What is a typical day for you?
Christine Matthias: In order to get a good start, I need structure and rituals. It takes a long time before I am really ready, and if I can, I take the time and start a little leisurely. After doing some errands, I leave for my workshop around lunchtime. It is only a few minutes walk from my flat. To start working also takes time. If I’m lucky, I get into the flow, which is a wonderful state. It is just as difficult to stop, and I often leave the workshop quite late.
For this collection of jewelry, you have chosen to make simple shapes in silver, and then adorn some with small patterns of stones. Is this a new idea for you?
Christine Matthias: For most of my designs, I start out with symmetrical forms. I try to attain a delicate simplicity, which I can best express in clear, often angular, shapes. They are balanced by small details, little disruptions of the symmetry that break up the austerity of the shapes. In that sense, the small patterns of stones represent a continuation of the idea.
My intention is to show the stones in different contexts. I use them as graphic elements. They are delicate and linear, but also spiky and resistant. And then, I was also thinking of feathers or thorns, too, and the idea seemed to make the pieces alive.
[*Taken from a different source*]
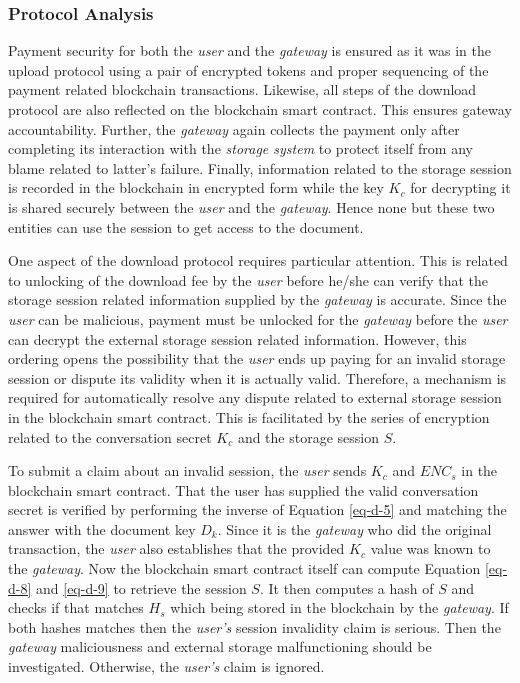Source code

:\subsubsection*{Protocol Analysis}
Payment security for both the {\it user} and the {\it gateway} is ensured as it was in the upload protocol using a pair of encrypted tokens and proper sequencing of the payment related blockchain transactions. Likewise, all steps of the download protocol are also reflected on the blockchain smart contract. This ensures gateway accountability. Further, the {\it gateway} again collects the payment only after completing its interaction with the {\it storage system} to protect itself from any blame related to latter's failure. Finally, information related to the storage session  is recorded in the blockchain in encrypted form while the key $K_c$ for decrypting it is shared securely between the {\it user} and the {\it gateway}. Hence none but these two entities can use the session to get access to the document.

One aspect of the download protocol requires particular attention. This is related to unlocking of the download fee by the {\it user} before he/she can verify that the storage session related information supplied by the {\it gateway} is accurate. Since the {\it user} can be malicious, payment must be unlocked for the {\it gateway} before the {\it user} can decrypt the external storage session related information. However, this ordering opens the possibility that the {\it user} ends up paying for an invalid storage session or dispute its validity when it is actually valid. Therefore, a mechanism is required for automatically resolve any dispute related to external storage session in the blockchain smart contract. This is facilitated by the series of encryption related to the conversation secret $K_c$ and the storage session $S$.

To submit a claim about an invalid session, the {\it user} sends $K_c$ and $ENC_s$ in the blockchain smart contract. That the user has supplied the valid conversation secret is verified by performing the inverse of Equation \ref{eq-d-5} and matching the answer with the document key $D_k$. Since it is the {\it gateway} who did the original transaction, the {\it user} also establishes that the provided $K_c$ value was known to the {\it gateway}. Now the blockchain smart contract itself can compute Equation \ref{eq-d-8} and \ref{eq-d-9} to retrieve the session $S$. It then computes a hash of $S$ and checks if that matches $H_s$ which being stored in the blockchain by the {\it gateway}. If both hashes matches then the {\it user's} session invalidity claim is serious. Then the {\it gateway} maliciousness and external storage  malfunctioning should be investigated. Otherwise, the {\it user's} claim is ignored.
I liked that. The fundamental challenge is to find a simple form that is neither boring nor irrelevant.
What do you like about working with silver? Can you describe your process?
Christine Matthias: Silver is a wonderful material as regards working and aura: brilliant, delicate, and almost white. I want my jewelry to have that same radiance. I enjoy the metal’s resistance, so I don’t really feel the need to use other materials. Sometimes, I think I should try that, but my challenge is to use classical goldsmithing techniques and materials to create contemporary jewelry. I do sketch my ideas, but the sketches are only visual notes. Very soon I start on the material to follow the first lines of thought, for instance using the metal to make a form visible. I see it clearly in my mind, but things often take off in different directions on the way. It is exactly that aspect which makes the process interesting. I get new ideas that way. It is important to continually discard and to start again.
Some of your pieces are quite large. Why?
Christine Matthias: That’s a surprising question. I don’t find my pieces that large. I might not find the practical aspects of wearing some of my pieces so important, so I feel free to choose a large format. And my studies have surely left their traces: one of Burg Giebichenstein´s traditions is to make very large pieces of jewelry.
Can you name a couple of jewelers you think are really fantastic? Why?
Christine Matthias: You won’t be surprised to find me name Dorothea Prühl first. I admire her work, and I really like her as a person. Her jewelry is impressively simple. The enormous truthfulness of her personality becomes apparent in her work. I also find Francesco Pavan´s works very appealing. I remember seeing one of his brooches in person: delicate lamellae that are aligned to a shape. The longer I make jewelry, the less often I get really excited about a piece I see. But I found the beauty and fragility of this piece very touching. And there is Philip Sajet´s jewelry, which I greatly admire. His pieces have an exciting splendor and opulence. He combines artistic freedom and craftsmanship in a very interesting way. I also like the humor of his earlier pieces, such as putting enameled sausages on a necklace.
What are you reading?
Christine Matthias: I try to keep track of what’s happening, and I am interested in books that examine the state of the world. After reading Jonathan Safran Foer´s Eating Animals, I will now go on to Melanie Joy’s Why We Love Dogs, Eat Pigs, and Wear Cows. I also read on socio-psychological topics, books by Alice Miller or by psychoanalyst Hans-Joachim Maaz. I don’t manage to read as much as I would like to. Sometimes I also read contemporary literature by German authors, such as Juli Zeh or Sybille Berg.